Dirty RSS and compiled pci IDs

I was looking around for targets for improvements on COW memory, and I’ve stumbled across one of Xorg’s private mappings:

flame@enterprise ~ % sudo smem `pidof X` | grep pcidata
     196 kb        0 kb      196 kb   /usr/lib64/xorg/modules/libpcidata.so
      68 kb        0 kb       68 kb   /usr/lib64/xorg/modules/libpcidata.so
     536 kb      344 kb        0 kb   /usr/lib64/xorg/modules/libpcidata.so

It’s quite some amount of memory used here. The problem is that libpcidata contains a lot of strings that need to e relocated. What those strings are? Well, simply a C compiled version of the pci.ids file.

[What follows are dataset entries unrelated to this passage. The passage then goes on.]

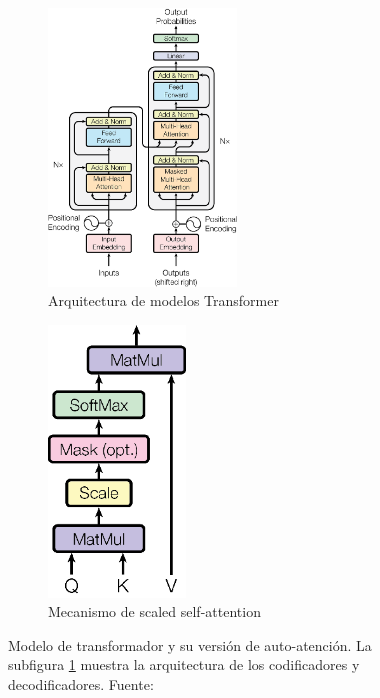 \begin{figure}[t]
    \centering
    \begin{subfigure}[t]{0.55\textwidth}
        \centering
        \includegraphics[width=0.55\textwidth]{img/02/transformer_architecture.png}
        \caption{Arquitectura de modelos Transformer}
        \label{fig:transformer_architecture}
    \end{subfigure}
    \begin{subfigure}[t]{0.40\textwidth}
        \centering
        \includegraphics[width=0.40\textwidth]{img/02/scaled_self_attention.png}
        \caption{Mecanismo de scaled self-attention}
        \label{fig:scaled_self_attention}
    \end{subfigure}
    \caption{Modelo de transformador y su versión de auto-atención. La subfigura \ref{fig:transformer_architecture} muestra la arquitectura de los codificadores y decodificadores. Fuente: \citet{vaswani2017attention}}
    \label{fig:transformer_mechanism}
\end{figure}

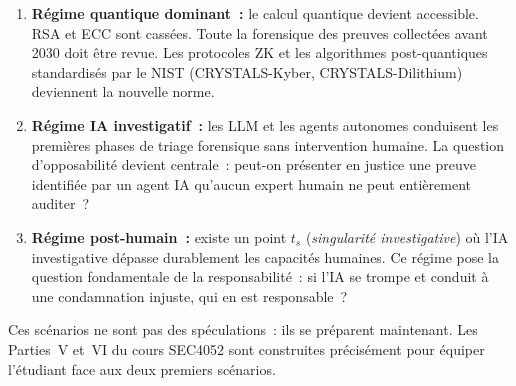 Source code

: \begin{enumerate}
    \item \textbf{Régime quantique dominant~:} le calcul quantique devient
          accessible. RSA et ECC sont cassées. Toute la forensique des preuves
          collectées avant 2030 doit être revue. Les protocoles ZK et les
          algorithmes post-quantiques standardisés par le NIST (CRYSTALS-Kyber,
          CRYSTALS-Dilithium) deviennent la nouvelle norme.

    \item \textbf{Régime IA investigatif~:} les LLM et les agents autonomes
          conduisent les premières phases de triage forensique sans intervention
          humaine. La question d'opposabilité devient centrale~: peut-on présenter
          en justice une preuve identifiée par un agent IA qu'aucun expert humain
          ne peut entièrement auditer~?

    \item \textbf{Régime post-humain~:} existe un point $t_s$ (\textit{singularité
          investigative}) où l'IA investigative dépasse durablement les capacités
          humaines. Ce régime pose la question fondamentale de la responsabilité~:
          si l'IA se trompe et conduit à une condamnation injuste, qui en est
          responsable~?
\end{enumerate}

\medskip

Ces scénarios ne sont pas des spéculations~: ils se préparent maintenant.
Les Parties~V et~VI du cours SEC4052 sont construites précisément pour équiper
l'étudiant face aux deux premiers scénarios.

\separateur

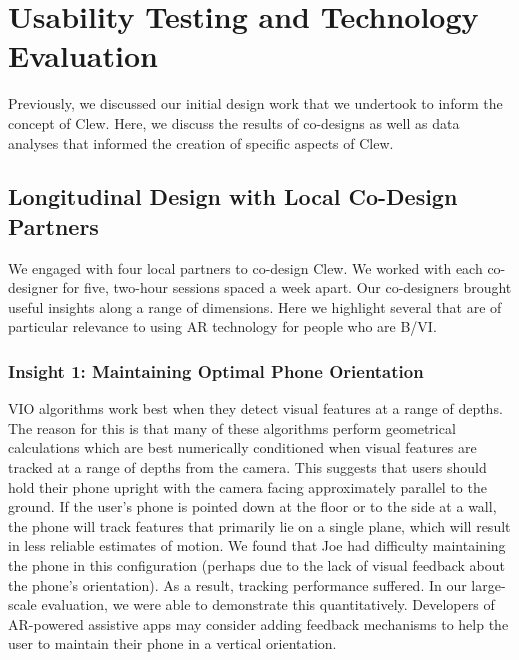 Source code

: \documentclass[chi_draft]{sigchi}
\newcommand{\BVI}{B/VI\xspace}
\begin{document}
\section{Usability Testing and Technology Evaluation}\label{sec:usabilityandevaluation}
Previously, we discussed our initial design work that we undertook to inform the concept of Clew.  Here, we discuss the results of co-designs as well as data analyses that informed the creation of specific aspects of Clew. %

\subsection{Longitudinal Design with Local Co-Design Partners}
We engaged with four local partners to co-design Clew.  We worked with each co-designer for five, two-hour sessions spaced a week apart.  Our co-designers brought useful insights along a range of dimensions.  Here we highlight several that are of particular relevance to using AR technology for people who are \BVI.

\subsubsection{Insight 1: Maintaining Optimal Phone Orientation}
VIO algorithms work best when they detect visual features at a range of depths.  The reason for this is that many of these algorithms perform geometrical calculations which are best numerically conditioned when visual features are tracked at a range of depths from the camera.  This suggests that users should hold their phone upright with the camera facing approximately parallel to the ground.  If the user's phone is pointed down at the floor or to the side at a wall, the phone will track features that primarily lie on a single plane, which will result in less reliable estimates of motion.  We found that Joe had difficulty maintaining the phone in this configuration (perhaps due to the lack of visual feedback about the phone's orientation).  As a result, tracking performance suffered.  In our large-scale evaluation, we were able to demonstrate this quantitatively.  Developers of AR-powered assistive apps may consider adding feedback mechanisms to help the user to maintain their phone in a vertical orientation.
\end{document}
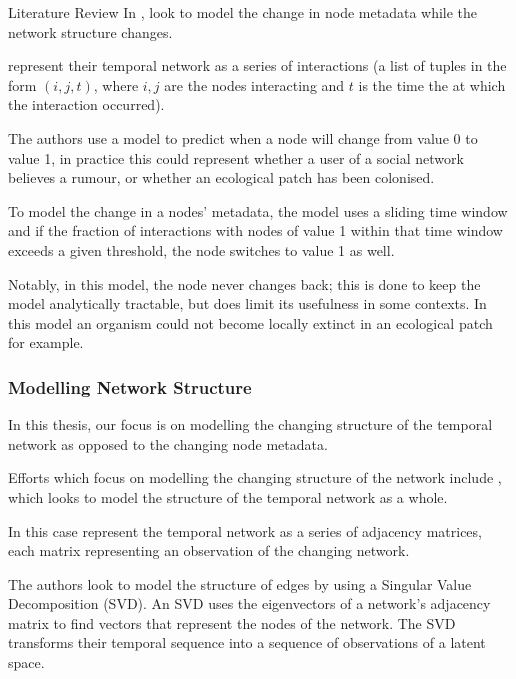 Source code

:\documentclass[12pt]{amsbook}
\begin{document}
\begin{chapter}{Literature Review}
            In \cite{KARIMI20133476},  look to model the change in node metadata while the network structure changes. 
            
             represent their temporal network as a series of interactions (a list of tuples in the form $(i,j,t)$, where $i,j$ are the nodes interacting and $t$ is the time the at which the interaction occurred). 
            
            The authors use a model to predict when a node will change from value 0 to value 1, in practice this could represent whether a user of a social network believes a rumour, or whether an ecological patch has been colonised. 
            
            To model the change in a nodes' metadata, the model uses a sliding time window and if the fraction of interactions with nodes of value 1 within that time window exceeds a given threshold, the node switches to value 1 as well. 

            Notably, in this model, the node never changes back; this is done to keep the model analytically tractable, but does limit its usefulness in some contexts. In this model an organism could not become locally extinct in an ecological patch for example. 


        \subsubsection{Modelling Network Structure}
            In this thesis, our focus is on modelling the changing structure of the temporal network as opposed to the changing node metadata.

            Efforts which focus on modelling the changing structure of the network include \cite{sanna2021link}, which looks to model the structure of the temporal network as a whole.
            
            In this case  represent the temporal network as a series of adjacency matrices, each matrix representing an observation of the changing network. 
            
            The authors look to model the structure of edges by using a Singular Value Decomposition (SVD). An SVD uses the eigenvectors of a network's adjacency matrix to find vectors that represent the nodes of the network. The SVD transforms their temporal sequence into a sequence of observations of a latent space. 
            

\end{chapter}
\end{document}

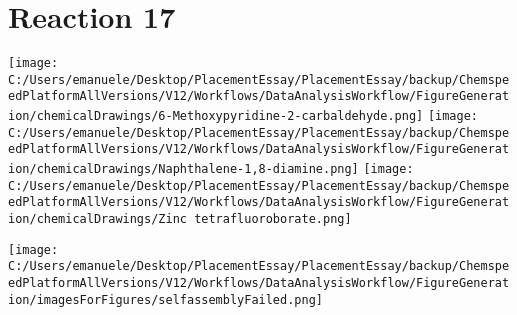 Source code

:\documentclass{article}%
\begin{document}
\section*{Reaction 17}%
%
\begin{scheme}[H]%
\begin{minipage}{0.5\textwidth}%
\texttt{[image: C:/Users/emanuele/Desktop/PlacementEssay/PlacementEssay/backup/ChemspeedPlatformAllVersions/V12/Workflows/DataAnalysisWorkflow/FigureGeneration/chemicalDrawings/6-Methoxypyridine-2-carbaldehyde.png]}%
\texttt{[image: C:/Users/emanuele/Desktop/PlacementEssay/PlacementEssay/backup/ChemspeedPlatformAllVersions/V12/Workflows/DataAnalysisWorkflow/FigureGeneration/chemicalDrawings/Naphthalene-1,8-diamine.png]}%
\texttt{[image: C:/Users/emanuele/Desktop/PlacementEssay/PlacementEssay/backup/ChemspeedPlatformAllVersions/V12/Workflows/DataAnalysisWorkflow/FigureGeneration/chemicalDrawings/Zinc tetrafluoroborate.png]}%
\end{minipage}%
\begin{minipage}{0.5\textwidth}%
\begin{center}%
\texttt{[image: C:/Users/emanuele/Desktop/PlacementEssay/PlacementEssay/backup/ChemspeedPlatformAllVersions/V12/Workflows/DataAnalysisWorkflow/FigureGeneration/imagesForFigures/selfassemblyFailed.png]}%
\end{center}%
\end{minipage}%
\caption{Self-assembly of components 6, 21, with Zinc(II) in a 3.0:1.5:1.0 molar ratio in CH$_3$CN at 60\textdegree C for 40h. These are the reagents (starting materials) for reaction 17.}%
\end{scheme}%
\end{document}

Of course it’s faster to access pci.ids data at runtime after compiling it in C code at buildtime, but is it a good thing to do?

I admit I don’t know Xorg that well, but as far as I can see, the PCI scan happens when you actually start Xorg, as it’s used to identify the video card. So it’s saving time during Xorg’s bootup to use the compiled version rather than the system version. On the other hand it’s using a lot of memory during the rest of runtime, for no apparent good reason (to me at least).

I know the code is mostly historical, and I also know that requiring people using Xorg to install pciutils might be a bit farfetched, but really, I’ve read that on Planet Freedesktop too, if I recall correctly, we’re continuing reinventing the wheel.

My take on all this is that we should get pci.ids, usb.ids and whatever else data we can in one single big package, released by one single big project, and then let all the package rely on that single copy of it.

If any other distributor is reading this, let me know what you think, maybe we could get this done by all asking together to the authors.